EXERCISE INSTRUCTIONS
Would you restate every entry that follows, word for word, and leave out the pictures?

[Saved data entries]
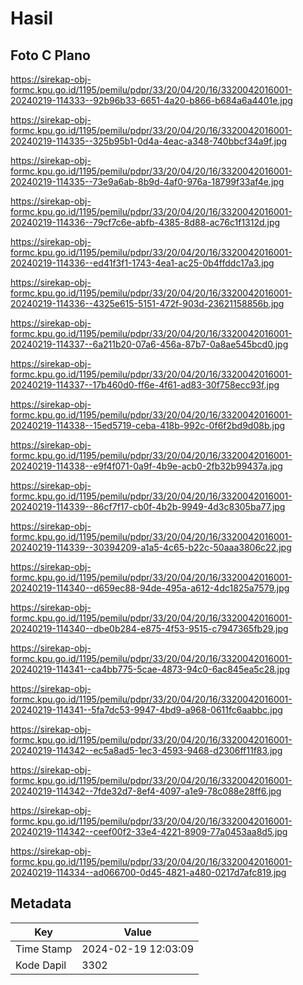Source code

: # Hasil

## Foto C Plano

https://sirekap-obj-formc.kpu.go.id/1195/pemilu/pdpr/33/20/04/20/16/3320042016001-20240219-114333--92b96b33-6651-4a20-b866-b684a6a4401e.jpg

https://sirekap-obj-formc.kpu.go.id/1195/pemilu/pdpr/33/20/04/20/16/3320042016001-20240219-114335--325b95b1-0d4a-4eac-a348-740bbcf34a9f.jpg

https://sirekap-obj-formc.kpu.go.id/1195/pemilu/pdpr/33/20/04/20/16/3320042016001-20240219-114335--73e9a6ab-8b9d-4af0-976a-18799f33af4e.jpg

https://sirekap-obj-formc.kpu.go.id/1195/pemilu/pdpr/33/20/04/20/16/3320042016001-20240219-114336--79cf7c6e-abfb-4385-8d88-ac76c1f1312d.jpg

https://sirekap-obj-formc.kpu.go.id/1195/pemilu/pdpr/33/20/04/20/16/3320042016001-20240219-114336--ed41f3f1-1743-4ea1-ac25-0b4ffddc17a3.jpg

https://sirekap-obj-formc.kpu.go.id/1195/pemilu/pdpr/33/20/04/20/16/3320042016001-20240219-114336--4325e615-5151-472f-903d-23621158856b.jpg

https://sirekap-obj-formc.kpu.go.id/1195/pemilu/pdpr/33/20/04/20/16/3320042016001-20240219-114337--6a211b20-07a6-456a-87b7-0a8ae545bcd0.jpg

https://sirekap-obj-formc.kpu.go.id/1195/pemilu/pdpr/33/20/04/20/16/3320042016001-20240219-114337--17b460d0-ff6e-4f61-ad83-30f758ecc93f.jpg

https://sirekap-obj-formc.kpu.go.id/1195/pemilu/pdpr/33/20/04/20/16/3320042016001-20240219-114338--15ed5719-ceba-418b-992c-0f6f2bd9d08b.jpg

https://sirekap-obj-formc.kpu.go.id/1195/pemilu/pdpr/33/20/04/20/16/3320042016001-20240219-114338--e9f4f071-0a9f-4b9e-acb0-2fb32b99437a.jpg

https://sirekap-obj-formc.kpu.go.id/1195/pemilu/pdpr/33/20/04/20/16/3320042016001-20240219-114339--86cf7f17-cb0f-4b2b-9949-4d3c8305ba77.jpg

https://sirekap-obj-formc.kpu.go.id/1195/pemilu/pdpr/33/20/04/20/16/3320042016001-20240219-114339--30394209-a1a5-4c65-b22c-50aaa3806c22.jpg

https://sirekap-obj-formc.kpu.go.id/1195/pemilu/pdpr/33/20/04/20/16/3320042016001-20240219-114340--d659ec88-94de-495a-a612-4dc1825a7579.jpg

https://sirekap-obj-formc.kpu.go.id/1195/pemilu/pdpr/33/20/04/20/16/3320042016001-20240219-114340--dbe0b284-e875-4f53-9515-c7947365fb29.jpg

https://sirekap-obj-formc.kpu.go.id/1195/pemilu/pdpr/33/20/04/20/16/3320042016001-20240219-114341--ca4bb775-5cae-4873-94c0-6ac845ea5c28.jpg

https://sirekap-obj-formc.kpu.go.id/1195/pemilu/pdpr/33/20/04/20/16/3320042016001-20240219-114341--5fa7dc53-9947-4bd9-a968-0611fc6aabbc.jpg

https://sirekap-obj-formc.kpu.go.id/1195/pemilu/pdpr/33/20/04/20/16/3320042016001-20240219-114342--ec5a8ad5-1ec3-4593-9468-d2306ff11f83.jpg

https://sirekap-obj-formc.kpu.go.id/1195/pemilu/pdpr/33/20/04/20/16/3320042016001-20240219-114342--7fde32d7-8ef4-4097-a1e9-78c088e28ff6.jpg

https://sirekap-obj-formc.kpu.go.id/1195/pemilu/pdpr/33/20/04/20/16/3320042016001-20240219-114342--ceef00f2-33e4-4221-8909-77a0453aa8d5.jpg

https://sirekap-obj-formc.kpu.go.id/1195/pemilu/pdpr/33/20/04/20/16/3320042016001-20240219-114334--ad066700-0d45-4821-a480-0217d7afc819.jpg


## Metadata

| Key        | Value               |
| ---------- | ------------------- |
| Time Stamp | 2024-02-19 12:03:09 |
| Kode Dapil | 3302                |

SOLVED PROBLEM
Source code

: # Hasil

## Foto C Plano

https://sirekap-obj-formc.kpu.go.id/1195/pemilu/pdpr/33/20/04/20/16/3320042016001-20240219-114333--92b96b33-6651-4a20-b866-b684a6a4401e.jpg

https://sirekap-obj-formc.kpu.go.id/1195/pemilu/pdpr/33/20/04/20/16/3320042016001-20240219-114335--325b95b1-0d4a-4eac-a348-740bbcf34a9f.jpg

https://sirekap-obj-formc.kpu.go.id/1195/pemilu/pdpr/33/20/04/20/16/3320042016001-20240219-114335--73e9a6ab-8b9d-4af0-976a-18799f33af4e.jpg

https://sirekap-obj-formc.kpu.go.id/1195/pemilu/pdpr/33/20/04/20/16/3320042016001-20240219-114336--79cf7c6e-abfb-4385-8d88-ac76c1f1312d.jpg

https://sirekap-obj-formc.kpu.go.id/1195/pemilu/pdpr/33/20/04/20/16/3320042016001-20240219-114336--ed41f3f1-1743-4ea1-ac25-0b4ffddc17a3.jpg

https://sirekap-obj-formc.kpu.go.id/1195/pemilu/pdpr/33/20/04/20/16/3320042016001-20240219-114336--4325e615-5151-472f-903d-23621158856b.jpg

https://sirekap-obj-formc.kpu.go.id/1195/pemilu/pdpr/33/20/04/20/16/3320042016001-20240219-114337--6a211b20-07a6-456a-87b7-0a8ae545bcd0.jpg

https://sirekap-obj-formc.kpu.go.id/1195/pemilu/pdpr/33/20/04/20/16/3320042016001-20240219-114337--17b460d0-ff6e-4f61-ad83-30f758ecc93f.jpg

https://sirekap-obj-formc.kpu.go.id/1195/pemilu/pdpr/33/20/04/20/16/3320042016001-20240219-114338--15ed5719-ceba-418b-992c-0f6f2bd9d08b.jpg

https://sirekap-obj-formc.kpu.go.id/1195/pemilu/pdpr/33/20/04/20/16/3320042016001-20240219-114338--e9f4f071-0a9f-4b9e-acb0-2fb32b99437a.jpg

https://sirekap-obj-formc.kpu.go.id/1195/pemilu/pdpr/33/20/04/20/16/3320042016001-20240219-114339--86cf7f17-cb0f-4b2b-9949-4d3c8305ba77.jpg

https://sirekap-obj-formc.kpu.go.id/1195/pemilu/pdpr/33/20/04/20/16/3320042016001-20240219-114339--30394209-a1a5-4c65-b22c-50aaa3806c22.jpg

https://sirekap-obj-formc.kpu.go.id/1195/pemilu/pdpr/33/20/04/20/16/3320042016001-20240219-114340--d659ec88-94de-495a-a612-4dc1825a7579.jpg

https://sirekap-obj-formc.kpu.go.id/1195/pemilu/pdpr/33/20/04/20/16/3320042016001-20240219-114340--dbe0b284-e875-4f53-9515-c7947365fb29.jpg

https://sirekap-obj-formc.kpu.go.id/1195/pemilu/pdpr/33/20/04/20/16/3320042016001-20240219-114341--ca4bb775-5cae-4873-94c0-6ac845ea5c28.jpg

https://sirekap-obj-formc.kpu.go.id/1195/pemilu/pdpr/33/20/04/20/16/3320042016001-20240219-114341--5fa7dc53-9947-4bd9-a968-0611fc6aabbc.jpg

https://sirekap-obj-formc.kpu.go.id/1195/pemilu/pdpr/33/20/04/20/16/3320042016001-20240219-114342--ec5a8ad5-1ec3-4593-9468-d2306ff11f83.jpg

https://sirekap-obj-formc.kpu.go.id/1195/pemilu/pdpr/33/20/04/20/16/3320042016001-20240219-114342--7fde32d7-8ef4-4097-a1e9-78c088e28ff6.jpg

https://sirekap-obj-formc.kpu.go.id/1195/pemilu/pdpr/33/20/04/20/16/3320042016001-20240219-114342--ceef00f2-33e4-4221-8909-77a0453aa8d5.jpg

https://sirekap-obj-formc.kpu.go.id/1195/pemilu/pdpr/33/20/04/20/16/3320042016001-20240219-114334--ad066700-0d45-4821-a480-0217d7afc819.jpg


## Metadata

| Key        | Value               |
| ---------- | ------------------- |
| Time Stamp | 2024-02-19 12:03:09 |
| Kode Dapil | 3302                |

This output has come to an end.